1
votes

When I serve my TF model with tensorflow serveing, on version 2.1.0, through docker, I perform a stress testing with Jmeter. There is a problem. TPS will hit 4400 by testing with single data, while it only reach 1700 with multiple data in a txt file. The model is BiLSTM which I've trained without any cache setting.
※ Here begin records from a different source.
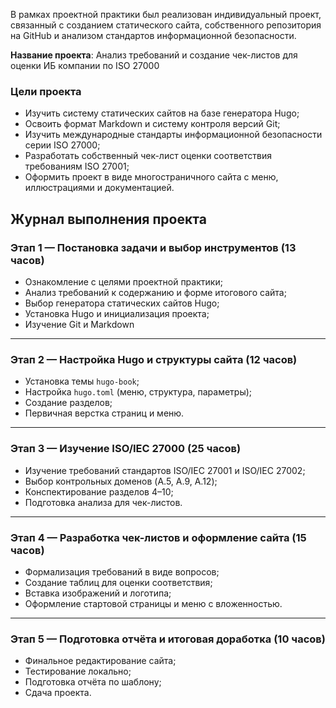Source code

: В рамках проектной практики был реализован индивидуальный проект, связанный с созданием статического сайта, собственного репозитория на GitHub и анализом стандартов информационной безопасности.

**Название проекта**: Анализ требований и создание чек-листов для оценки ИБ компании по ISO 27000

### Цели проекта

- Изучить систему статических сайтов на базе генератора Hugo;
- Освоить формат Markdown и систему контроля версий Git;
- Изучить международные стандарты информационной безопасности серии ISO 27000;
- Разработать собственный чек-лист оценки соответствия требованиям ISO 27001;
- Оформить проект в виде многостраничного сайта с меню, иллюстрациями и документацией.

## Журнал выполнения проекта

### Этап 1 — Постановка задачи и выбор инструментов (13 часов)

- Ознакомление с целями проектной практики;
- Анализ требований к содержанию и форме итогового сайта;
- Выбор генератора статических сайтов Hugo;
- Установка Hugo и инициализация проекта;
- Изучение Git и Markdown

---

### Этап 2 — Настройка Hugo и структуры сайта (12 часов)

- Установка темы `hugo-book`;
- Настройка `hugo.toml` (меню, структура, параметры);
- Создание разделов;
- Первичная верстка страниц и меню.

---

### Этап 3 — Изучение ISO/IEC 27000 (25 часов)

- Изучение требований стандартов ISO/IEC 27001 и ISO/IEC 27002;
- Выбор контрольных доменов (A.5, A.9, A.12);
- Конспектирование разделов 4–10;
- Подготовка анализа для чек-листов.

---

### Этап 4 — Разработка чек-листов и оформление сайта (15 часов)

- Формализация требований в виде вопросов;
- Создание таблиц для оценки соответствия;
- Вставка изображений и логотипа;
- Оформление стартовой страницы и меню с вложенностью.

---

### Этап 5 — Подготовка отчёта и итоговая доработка (10 часов)

- Финальное редактирование сайта;
- Тестирование локально;
- Подготовка отчёта по шаблону;
- Сдача проекта.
The experiments all perform in local server rather than through network.

Metrics:

In single data task, I set running HTTP request with identical data without interval by 30 request threads for 10 minutes.
  • TPS: 4491
  • CPU occupied: 2100%
  • 99% Latancy Line(ms): 17
  • error rate: 0
In multiple data task, I set running HTTP request with reading a txt file, a dataset with 9740000 different examples, by 30 request threads.
  • TPS: 1711
  • CPU occupied: 2300%
  • 99% Latancy Line(ms): 42
  • error rate: 0

Hardware:

  • CPU cores:12
  • processor: 24
  • Intel(R) Xeon(R) Silver 4214 CPU @ 2.20GHz

Is there a cache in Tensorflow Serving?

Why is TPS with single data testing larger thrice than with various data testing in stress testing task?

1

1 Answers

0
votes

I've solved the problem. Request threads reading the same file needs to wait for which cost CPU for running Jmeter.